Go through the entries below and copy every line that holds the word "Stack".

------------------------------

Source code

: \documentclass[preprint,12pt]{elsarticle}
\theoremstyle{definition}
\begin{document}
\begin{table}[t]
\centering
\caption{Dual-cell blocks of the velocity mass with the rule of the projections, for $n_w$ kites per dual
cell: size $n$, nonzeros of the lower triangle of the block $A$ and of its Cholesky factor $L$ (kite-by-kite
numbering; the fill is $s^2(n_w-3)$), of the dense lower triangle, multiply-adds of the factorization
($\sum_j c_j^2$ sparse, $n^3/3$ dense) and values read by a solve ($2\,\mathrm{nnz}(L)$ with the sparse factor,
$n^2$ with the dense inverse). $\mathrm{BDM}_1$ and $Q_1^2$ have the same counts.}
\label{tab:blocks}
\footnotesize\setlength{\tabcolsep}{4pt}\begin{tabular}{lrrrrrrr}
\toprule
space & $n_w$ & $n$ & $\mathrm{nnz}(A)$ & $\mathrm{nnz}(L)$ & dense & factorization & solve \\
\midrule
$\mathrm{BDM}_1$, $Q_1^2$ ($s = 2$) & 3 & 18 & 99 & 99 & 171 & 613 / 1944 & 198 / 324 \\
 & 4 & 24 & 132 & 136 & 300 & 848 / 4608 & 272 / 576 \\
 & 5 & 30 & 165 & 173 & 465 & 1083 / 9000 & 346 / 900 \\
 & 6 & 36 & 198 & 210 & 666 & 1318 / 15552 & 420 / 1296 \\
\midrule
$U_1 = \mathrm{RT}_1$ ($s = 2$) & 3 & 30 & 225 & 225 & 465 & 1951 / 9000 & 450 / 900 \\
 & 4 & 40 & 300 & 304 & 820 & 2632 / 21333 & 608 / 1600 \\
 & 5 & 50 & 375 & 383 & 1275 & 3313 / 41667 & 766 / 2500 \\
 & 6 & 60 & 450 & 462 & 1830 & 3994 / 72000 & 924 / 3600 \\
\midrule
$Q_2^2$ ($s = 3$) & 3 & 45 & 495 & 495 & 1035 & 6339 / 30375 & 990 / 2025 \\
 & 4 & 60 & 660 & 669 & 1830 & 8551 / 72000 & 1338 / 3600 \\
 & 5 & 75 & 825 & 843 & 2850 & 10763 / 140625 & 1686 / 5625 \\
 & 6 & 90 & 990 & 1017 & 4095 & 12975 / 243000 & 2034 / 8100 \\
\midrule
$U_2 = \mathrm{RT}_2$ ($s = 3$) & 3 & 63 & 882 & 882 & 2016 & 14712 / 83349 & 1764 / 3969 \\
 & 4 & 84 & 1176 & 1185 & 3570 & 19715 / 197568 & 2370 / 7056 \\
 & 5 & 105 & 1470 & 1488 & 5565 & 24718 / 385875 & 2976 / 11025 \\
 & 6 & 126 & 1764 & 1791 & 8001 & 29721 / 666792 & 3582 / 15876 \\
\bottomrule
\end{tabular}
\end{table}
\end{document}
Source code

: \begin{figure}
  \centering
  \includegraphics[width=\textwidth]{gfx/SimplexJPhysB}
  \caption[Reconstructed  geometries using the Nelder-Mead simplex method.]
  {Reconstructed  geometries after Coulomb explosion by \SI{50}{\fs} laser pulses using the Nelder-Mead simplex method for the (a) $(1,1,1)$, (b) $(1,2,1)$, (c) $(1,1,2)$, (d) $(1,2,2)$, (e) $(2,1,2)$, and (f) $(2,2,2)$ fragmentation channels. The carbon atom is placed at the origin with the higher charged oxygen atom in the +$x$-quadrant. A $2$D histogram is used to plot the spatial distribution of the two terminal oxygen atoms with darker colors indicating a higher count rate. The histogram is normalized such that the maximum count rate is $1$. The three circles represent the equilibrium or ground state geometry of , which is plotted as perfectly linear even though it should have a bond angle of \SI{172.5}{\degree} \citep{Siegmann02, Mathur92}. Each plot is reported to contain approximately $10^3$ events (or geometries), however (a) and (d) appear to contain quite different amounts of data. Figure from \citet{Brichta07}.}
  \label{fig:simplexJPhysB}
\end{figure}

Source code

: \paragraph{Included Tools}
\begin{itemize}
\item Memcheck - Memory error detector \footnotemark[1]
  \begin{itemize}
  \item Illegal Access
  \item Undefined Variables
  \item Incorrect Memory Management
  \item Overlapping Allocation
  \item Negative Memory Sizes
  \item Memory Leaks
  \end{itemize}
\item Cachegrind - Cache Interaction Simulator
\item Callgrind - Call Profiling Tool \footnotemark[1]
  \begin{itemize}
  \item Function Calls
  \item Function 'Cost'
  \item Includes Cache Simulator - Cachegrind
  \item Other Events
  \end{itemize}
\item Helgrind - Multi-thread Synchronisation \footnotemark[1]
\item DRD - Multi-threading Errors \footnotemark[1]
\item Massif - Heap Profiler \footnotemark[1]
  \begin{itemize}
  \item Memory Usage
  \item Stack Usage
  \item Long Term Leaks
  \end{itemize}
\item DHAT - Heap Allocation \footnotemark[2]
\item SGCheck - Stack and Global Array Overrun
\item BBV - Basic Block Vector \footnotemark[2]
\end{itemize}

------------------------------

* Answer below *
  \item Stack Usage
\item SGCheck - Stack and Global Array Overrun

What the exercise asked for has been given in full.